### What you have to do
Could you print every line from the first one of the records below through the line containing "base format configuration</span></span>", with both included and nothing else?

(Stored entries)
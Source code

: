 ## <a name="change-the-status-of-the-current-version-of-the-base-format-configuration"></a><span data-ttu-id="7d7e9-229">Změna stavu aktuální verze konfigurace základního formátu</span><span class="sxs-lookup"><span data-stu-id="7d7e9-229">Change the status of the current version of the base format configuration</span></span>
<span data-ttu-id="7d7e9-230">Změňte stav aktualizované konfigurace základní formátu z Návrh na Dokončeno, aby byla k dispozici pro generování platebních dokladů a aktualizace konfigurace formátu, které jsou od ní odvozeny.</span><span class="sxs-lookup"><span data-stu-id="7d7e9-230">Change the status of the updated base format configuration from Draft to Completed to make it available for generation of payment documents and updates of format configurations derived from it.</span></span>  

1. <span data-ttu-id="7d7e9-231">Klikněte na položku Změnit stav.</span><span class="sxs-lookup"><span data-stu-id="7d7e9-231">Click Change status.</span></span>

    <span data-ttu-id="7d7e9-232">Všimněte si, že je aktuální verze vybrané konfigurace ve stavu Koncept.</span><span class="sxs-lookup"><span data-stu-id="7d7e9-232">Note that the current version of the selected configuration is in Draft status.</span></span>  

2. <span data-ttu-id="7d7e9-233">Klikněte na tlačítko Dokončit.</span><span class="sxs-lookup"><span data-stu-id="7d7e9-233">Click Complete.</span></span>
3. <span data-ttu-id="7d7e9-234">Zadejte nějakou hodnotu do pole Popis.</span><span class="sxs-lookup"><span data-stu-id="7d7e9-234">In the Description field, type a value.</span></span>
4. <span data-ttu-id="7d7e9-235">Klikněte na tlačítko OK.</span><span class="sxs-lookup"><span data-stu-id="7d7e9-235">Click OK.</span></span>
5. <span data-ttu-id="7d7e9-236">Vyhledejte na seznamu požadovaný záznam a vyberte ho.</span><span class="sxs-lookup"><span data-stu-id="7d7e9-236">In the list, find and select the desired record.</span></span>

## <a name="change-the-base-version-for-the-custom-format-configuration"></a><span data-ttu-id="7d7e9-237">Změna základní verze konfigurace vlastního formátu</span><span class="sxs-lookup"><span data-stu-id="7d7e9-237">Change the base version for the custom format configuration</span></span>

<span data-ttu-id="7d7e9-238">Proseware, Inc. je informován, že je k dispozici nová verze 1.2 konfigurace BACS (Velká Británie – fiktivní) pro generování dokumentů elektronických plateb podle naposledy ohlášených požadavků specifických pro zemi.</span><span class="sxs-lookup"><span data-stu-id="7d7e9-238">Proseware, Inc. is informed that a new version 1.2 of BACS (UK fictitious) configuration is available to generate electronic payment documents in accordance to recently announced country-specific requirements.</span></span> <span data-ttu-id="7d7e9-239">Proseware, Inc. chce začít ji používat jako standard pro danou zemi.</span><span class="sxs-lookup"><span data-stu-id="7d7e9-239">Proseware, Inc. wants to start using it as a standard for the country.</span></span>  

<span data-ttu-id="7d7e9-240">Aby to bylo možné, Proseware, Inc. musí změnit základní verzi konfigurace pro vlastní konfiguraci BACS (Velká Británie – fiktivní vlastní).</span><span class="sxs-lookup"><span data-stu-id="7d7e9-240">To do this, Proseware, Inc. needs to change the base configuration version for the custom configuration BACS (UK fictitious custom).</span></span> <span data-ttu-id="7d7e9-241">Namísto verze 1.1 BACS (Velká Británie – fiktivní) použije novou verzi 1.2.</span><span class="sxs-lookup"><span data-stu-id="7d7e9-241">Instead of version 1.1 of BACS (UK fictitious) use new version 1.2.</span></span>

### Output for this exercise
Source code

: ## <a name="change-the-status-of-the-current-version-of-the-base-format-configuration"></a><span data-ttu-id="7d7e9-229">Změna stavu aktuální verze konfigurace základního formátu</span><span class="sxs-lookup"><span data-stu-id="7d7e9-229">Change the status of the current version of the base format configuration</span></span>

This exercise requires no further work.